ILY:1 (/aɪliːhwnj/; Korean: 아일리원; RR: Ailliwon) is a South Korean girl group formed by FC ENM. The group consists of six members: Hana, Ara, Rona, Ririka, Nayu and Elva. They made their debut on April 4, 2022 with their single album Love in Bloom.

Name
The group name 'ILY:1' is a combination of 'I' as in oneself and '-ly' meaning 'I like myself'. The '1' represents the individual members with their unique characteristics to full a whole group.  ILY is also an acronym for "I love you".

History

Pre-debut
In 2018, Rona was a trainee of TPE48 (currently known as AKB48 Team TP).

In 2020, Ririka was a contestant on the Japanese reality survival show Nizi Project, but was eliminated.

Hana and Ririka were members of the Japanese-Korean  project girl group Orange Latte, the group was active for a period of time and disbanded in 2021. In the same year, Hana, Rona, Ririka and Ara were contestants on the reality survival show Girls Planet 999 but did not make it into the final debut lineup.
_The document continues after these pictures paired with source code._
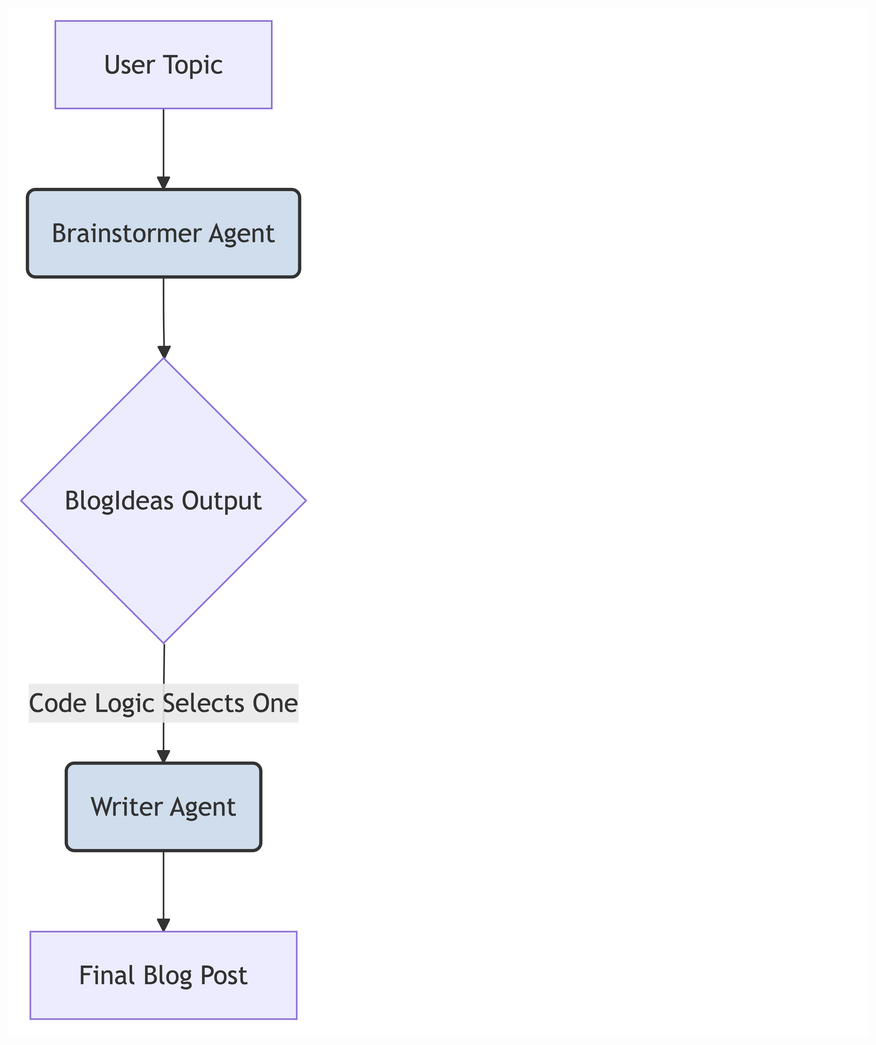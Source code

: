 ![*A deterministic chain where the output of one agent is the input to the next.*](/assets/img/2025-06-23-multi-agent-orchestration-patterns/figure-1.png)
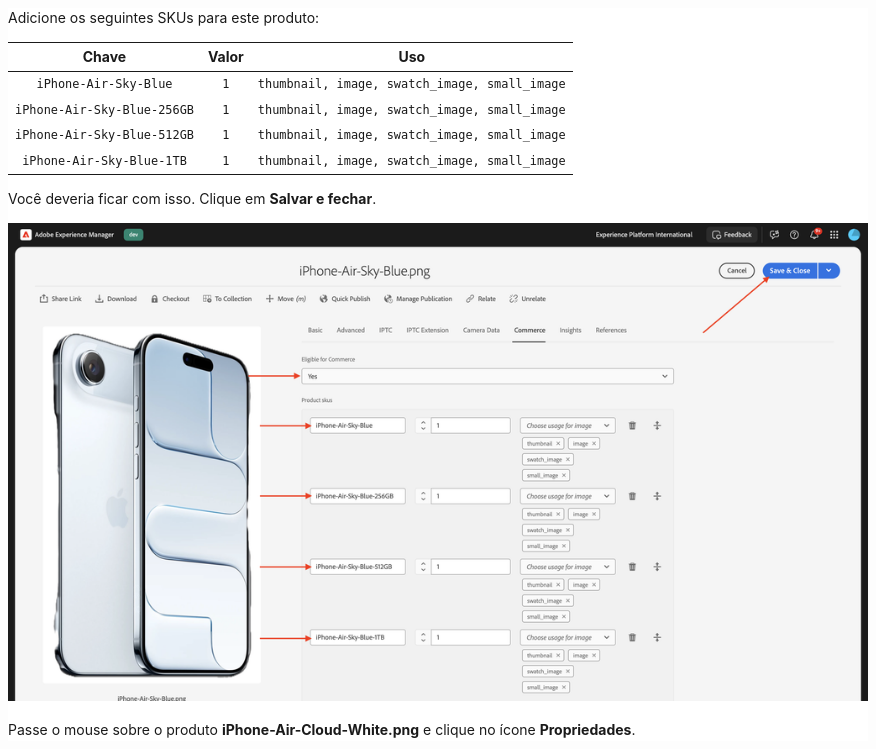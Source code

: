 Adicione os seguintes SKUs para este produto:

| Chave | Valor | Uso |
|:-------------:| :---------------:| :---------------:| 
| `iPhone-Air-Sky-Blue` | `1` | `thumbnail, image, swatch_image, small_image` |
| `iPhone-Air-Sky-Blue-256GB` | `1` | `thumbnail, image, swatch_image, small_image` |
| `iPhone-Air-Sky-Blue-512GB` | `1` | `thumbnail, image, swatch_image, small_image` |
| `iPhone-Air-Sky-Blue-1TB` | `1` | `thumbnail, image, swatch_image, small_image` |

Você deveria ficar com isso. Clique em **Salvar e fechar**.

![ACCS+AEM Assets](./images/accsaemassets206.png)

Passe o mouse sobre o produto **iPhone-Air-Cloud-White.png** e clique no ícone **Propriedades**.
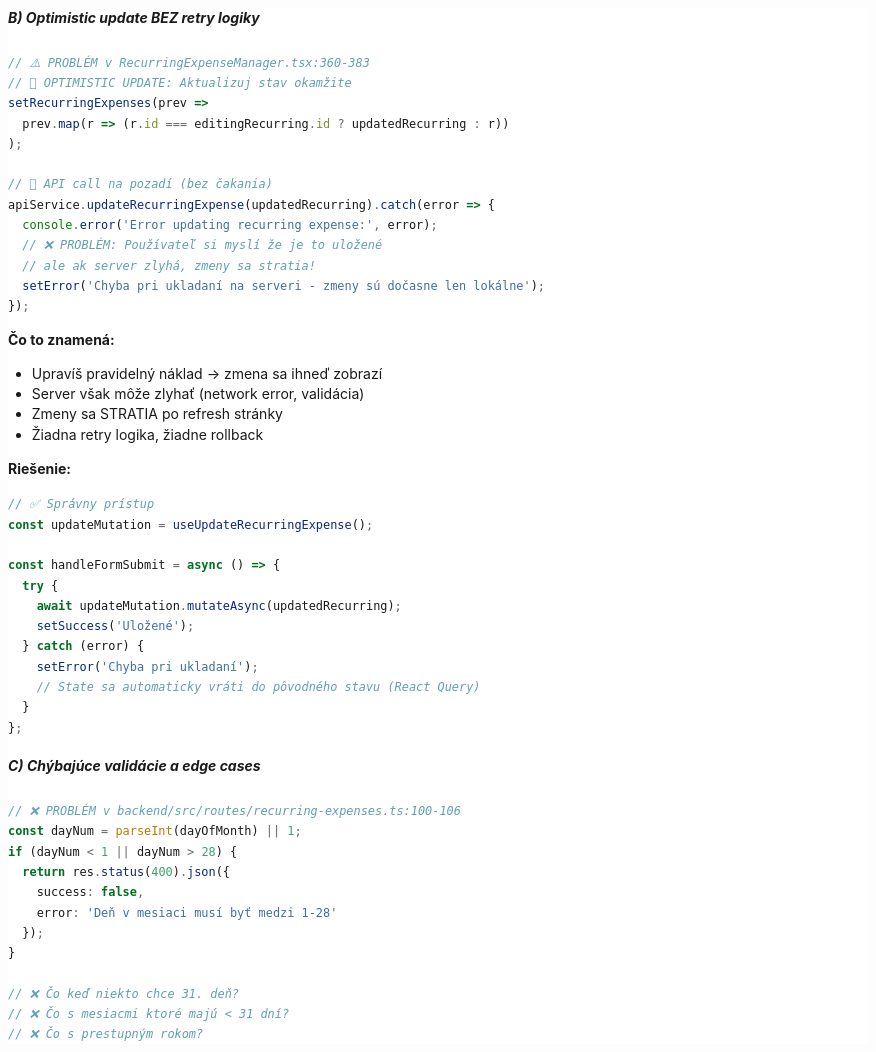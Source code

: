 ##### B) **Optimistic update BEZ retry logiky**
```typescript
// ⚠️ PROBLÉM v RecurringExpenseManager.tsx:360-383
// 🚀 OPTIMISTIC UPDATE: Aktualizuj stav okamžite
setRecurringExpenses(prev =>
  prev.map(r => (r.id === editingRecurring.id ? updatedRecurring : r))
);

// 🔄 API call na pozadí (bez čakania)
apiService.updateRecurringExpense(updatedRecurring).catch(error => {
  console.error('Error updating recurring expense:', error);
  // ❌ PROBLÉM: Používateľ si myslí že je to uložené
  // ale ak server zlyhá, zmeny sa stratia!
  setError('Chyba pri ukladaní na serveri - zmeny sú dočasne len lokálne');
});
```

**Čo to znamená:**
- Upravíš pravidelný náklad → zmena sa ihneď zobrazí
- Server však môže zlyhať (network error, validácia)
- Zmeny sa STRATIA po refresh stránky
- Žiadna retry logika, žiadne rollback

**Riešenie:**
```typescript
// ✅ Správny prístup
const updateMutation = useUpdateRecurringExpense();

const handleFormSubmit = async () => {
  try {
    await updateMutation.mutateAsync(updatedRecurring);
    setSuccess('Uložené');
  } catch (error) {
    setError('Chyba pri ukladaní');
    // State sa automaticky vráti do pôvodného stavu (React Query)
  }
};
```

##### C) **Chýbajúce validácie a edge cases**
```typescript
// ❌ PROBLÉM v backend/src/routes/recurring-expenses.ts:100-106
const dayNum = parseInt(dayOfMonth) || 1;
if (dayNum < 1 || dayNum > 28) {
  return res.status(400).json({
    success: false,
    error: 'Deň v mesiaci musí byť medzi 1-28'
  });
}

// ❌ Čo keď niekto chce 31. deň?
// ❌ Čo s mesiacmi ktoré majú < 31 dní?
// ❌ Čo s prestupným rokom?
```
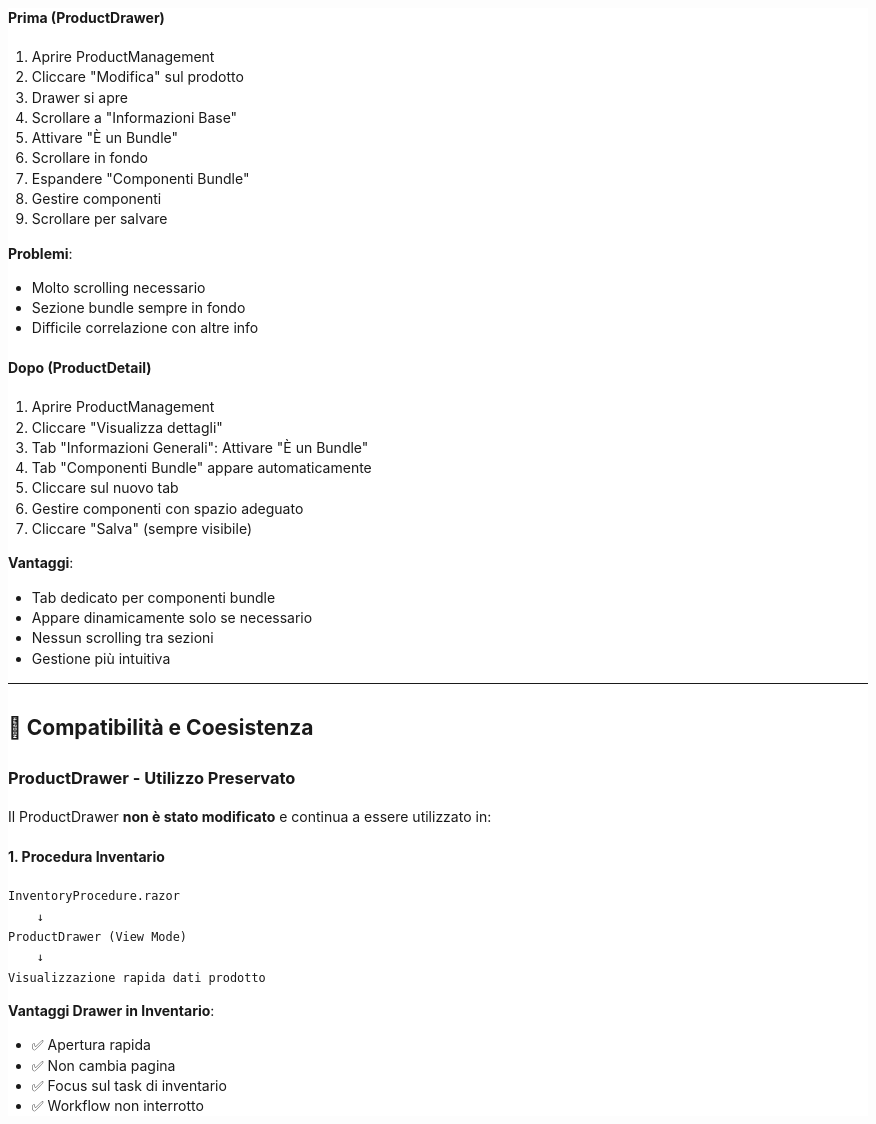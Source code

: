 #### Prima (ProductDrawer)
1. Aprire ProductManagement
2. Cliccare "Modifica" sul prodotto
3. Drawer si apre
4. Scrollare a "Informazioni Base"
5. Attivare "È un Bundle"
6. Scrollare in fondo
7. Espandere "Componenti Bundle"
8. Gestire componenti
9. Scrollare per salvare

**Problemi**:
- Molto scrolling necessario
- Sezione bundle sempre in fondo
- Difficile correlazione con altre info

#### Dopo (ProductDetail)
1. Aprire ProductManagement
2. Cliccare "Visualizza dettagli"
3. Tab "Informazioni Generali": Attivare "È un Bundle"
4. Tab "Componenti Bundle" appare automaticamente
5. Cliccare sul nuovo tab
6. Gestire componenti con spazio adeguato
7. Cliccare "Salva" (sempre visibile)

**Vantaggi**:
- Tab dedicato per componenti bundle
- Appare dinamicamente solo se necessario
- Nessun scrolling tra sezioni
- Gestione più intuitiva

---

## 🔧 Compatibilità e Coesistenza

### ProductDrawer - Utilizzo Preservato

Il ProductDrawer **non è stato modificato** e continua a essere utilizzato in:

#### 1. Procedura Inventario
```
InventoryProcedure.razor
    ↓
ProductDrawer (View Mode)
    ↓
Visualizzazione rapida dati prodotto
```

**Vantaggi Drawer in Inventario**:
- ✅ Apertura rapida
- ✅ Non cambia pagina
- ✅ Focus sul task di inventario
- ✅ Workflow non interrotto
2022–present: Debut with Love in Bloom, Que Sera Sera and Twinkle, Twinkle
On January 5, 2022, ILY:1 was confirmed to make their official debut in March 2022. ILY:1 was originally scheduled to debut on March 15, 2022, releasing their first single album Love in Bloom, as well as hold their first fan showcase on the same day and release pre-release single "Azalea" on March 11, 2022.  However, on March 11, FC ENM announced the postponement of the debut on April 4 due to the aftermath of COVID-19. 

On April 4, 2022, ILY:1 officially debuted with the debut single album Love in Bloom led by the title of the same name.

On July 19, 2022, ILY:1 released their second single album Que Sera Sera led by the title of the same name.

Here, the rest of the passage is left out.